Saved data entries
* * * *

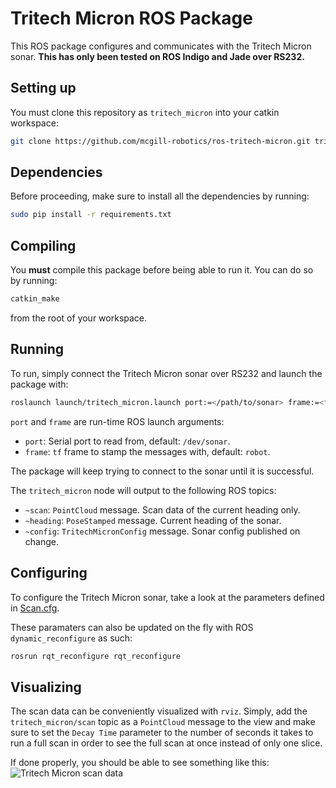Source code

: Tritech Micron ROS Package
==========================

This ROS package configures and communicates with the Tritech Micron sonar.
**This has only been tested on ROS Indigo and Jade over RS232.**

Setting up
----------

You must clone this repository as `tritech_micron` into your catkin workspace:

```bash
git clone https://github.com/mcgill-robotics/ros-tritech-micron.git tritech_micron
```

Dependencies
------------
Before proceeding, make sure to install all the dependencies by running:

```bash
sudo pip install -r requirements.txt
```

Compiling
---------

You **must** compile this package before being able to run it. You can do so
by running:

```bash
catkin_make
```

from the root of your workspace.

Running
-------
To run, simply connect the Tritech Micron sonar over RS232 and launch the
package with:

```bash
roslaunch launch/tritech_micron.launch port:=</path/to/sonar> frame:=<frame_id>
```

`port` and `frame` are run-time ROS launch arguments:
- `port`: Serial port to read from, default: `/dev/sonar`.
- `frame`: `tf` frame to stamp the messages with, default: `robot`.

The package will keep trying to connect to the sonar until it is successful.

The `tritech_micron` node will output to the following ROS topics:
- `~scan`: `PointCloud` message. Scan data of the current heading only.
- `~heading`: `PoseStamped` message. Current heading of the sonar.
- `~config`: `TritechMicronConfig` message. Sonar config published on change.

Configuring
-----------
To configure the Tritech Micron sonar, take a look at the parameters defined
in [Scan.cfg](cfg/Scan.cfg).

These paramaters can also be updated on the fly with ROS `dynamic_reconfigure`
as such:

```bash
rosrun rqt_reconfigure rqt_reconfigure
```

Visualizing
-----------
The scan data can be conveniently visualized with `rviz`.
Simply, add the `tritech_micron/scan` topic as a `PointCloud` message to the
view and make sure to set the `Decay Time` parameter to the number of seconds
it takes to run a full scan in order to see the full scan at once instead of
only one slice.

If done properly, you should be able to see something like this:
![Tritech Micron scan data](https://cloud.githubusercontent.com/assets/723610/10464518/1f73efda-71b8-11e5-8654-8dc300471692.png)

* * * *

What you will do
What lines in the entries above include the string "with"? Return each one.

Solution below
This ROS package configures and communicates with the Tritech Micron sonar.
package with:
- `frame`: `tf` frame to stamp the messages with, default: `robot`.
These paramaters can also be updated on the fly with ROS `dynamic_reconfigure`
The scan data can be conveniently visualized with `rviz`.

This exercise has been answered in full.